▸ **Instructions for the task**
Both the line below containing "den Schritten $k$ und $k+2$ gemäss" and the line containing "der Summe auf", along with every line between them, should be repeated exactly; no other line belongs in the answer.

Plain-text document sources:
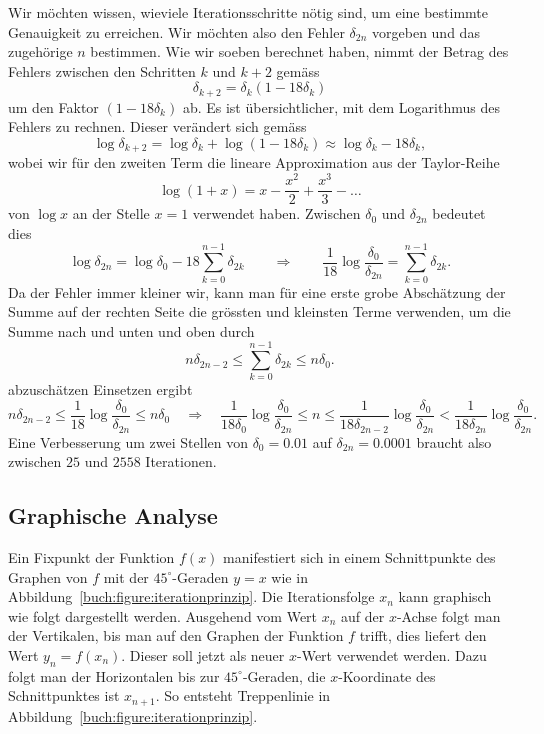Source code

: \begin{beispiel}
Wir möchten wissen, wieviele Iterationsschritte nötig sind, um eine
bestimmte Genauigkeit zu erreichen.
Wir möchten also den Fehler $\delta_{2n}$ vorgeben und das zugehörige
$n$ bestimmen.
Wie wir soeben berechnet haben, nimmt der Betrag des Fehlers zwischen
den Schritten $k$ und $k+2$ gemäss
\[
\delta_{k+2} = \delta_{k} (1-18\delta_k)
\]
um den Faktor $(1-18\delta_k)$ ab.
Es ist übersichtlicher, mit dem Logarithmus des Fehlers zu rechnen.
Dieser verändert sich gemäss
\[
\log \delta_{k+2}
=
\log \delta_{k} + \log(1-18\delta_k)
\approx
\log\delta_k - 18\delta_k,
\]
wobei wir für den zweiten Term die lineare Approximation aus der
Taylor-Reihe
\[
\log (1+x) = x - \frac{x^2}2 + \frac{x^3}3 -\dots
\]
von 
$\log x $ an der Stelle $x=1$ verwendet haben.
Zwischen $\delta_0$ und $\delta_{2n}$ bedeutet dies
\[
\log\delta_{2n}
=
\log\delta_0
-18
\sum_{k=0}^{n-1} \delta_{2k}
\qquad\Rightarrow\qquad
\frac1{18}
\log\frac{\delta_0}{\delta_{2n}}
=
\sum_{k=0}^{n-1}\delta_{2k}.
\]
Da der Fehler immer kleiner wir, kann man für eine erste grobe Abschätzung
der Summe auf der rechten Seite die grössten und kleinsten Terme
verwenden, um die Summe nach und unten und oben durch
\[
n\delta_{2n-2}
\le
\sum_{k=0}^{n-1}\delta_{2k}
\le
n\delta_0.
\]
abzuschätzen
Einsetzen ergibt
\[
n\delta_{2n-2}
\le
\frac{1}{18}
\log\frac{\delta_{0}}{\delta_{2n}}
\le
n\delta_0
\quad\Rightarrow\quad
\frac{1}{18\delta_0}
\log\frac{\delta_{0}}{\delta_{2n}}
\le
n
\le
\frac{1}{18\delta_{2n-2}}
\log\frac{\delta_{0}}{\delta_{2n}}
<
\frac{1}{18\delta_{2n}}
\log\frac{\delta_{0}}{\delta_{2n}}.
\]
Eine Verbesserung um zwei Stellen von $\delta_0=0.01$ auf $\delta_{2n}=0.0001$
braucht also zwischen $25$ und $2558$ Iterationen.
\end{beispiel}

%
%
\subsection{Graphische Analyse
\label{buch:section:graphischeanalyse}}
Ein Fixpunkt der Funktion $f(x)$ manifestiert sich in einem 
Schnittpunkte des Graphen von $f$ mit der $45^\circ$-Geraden
$y=x$ wie in Abbildung~\ref{buch:figure:iterationprinzip}.
Die Iterationsfolge $x_n$ kann graphisch wie folgt dargestellt
werden.
Ausgehend vom Wert $x_n$ auf der $x$-Achse folgt man der Vertikalen,
bis man auf den Graphen der Funktion $f$ trifft, dies liefert den
Wert $y_n=f(x_n)$.
Dieser soll jetzt als neuer $x$-Wert verwendet werden.
Dazu folgt man der Horizontalen bis zur $45^\circ$-Geraden,
die $x$-Koordinate des Schnittpunktes ist $x_{n+1}$.
So entsteht Treppenlinie in Abbildung~\ref{buch:figure:iterationprinzip}.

▸ **Expected output**
den Schritten $k$ und $k+2$ gemäss
\[
\delta_{k+2} = \delta_{k} (1-18\delta_k)
\]
um den Faktor $(1-18\delta_k)$ ab.
Es ist übersichtlicher, mit dem Logarithmus des Fehlers zu rechnen.
Dieser verändert sich gemäss
\[
\log \delta_{k+2}
=
\log \delta_{k} + \log(1-18\delta_k)
\approx
\log\delta_k - 18\delta_k,
\]
wobei wir für den zweiten Term die lineare Approximation aus der
Taylor-Reihe
\[
\log (1+x) = x - \frac{x^2}2 + \frac{x^3}3 -\dots
\]
von 
$\log x $ an der Stelle $x=1$ verwendet haben.
Zwischen $\delta_0$ und $\delta_{2n}$ bedeutet dies
\[
\log\delta_{2n}
=
\log\delta_0
-18
\sum_{k=0}^{n-1} \delta_{2k}
\qquad\Rightarrow\qquad
\frac1{18}
\log\frac{\delta_0}{\delta_{2n}}
=
\sum_{k=0}^{n-1}\delta_{2k}.
\]
Da der Fehler immer kleiner wir, kann man für eine erste grobe Abschätzung
der Summe auf der rechten Seite die grössten und kleinsten Terme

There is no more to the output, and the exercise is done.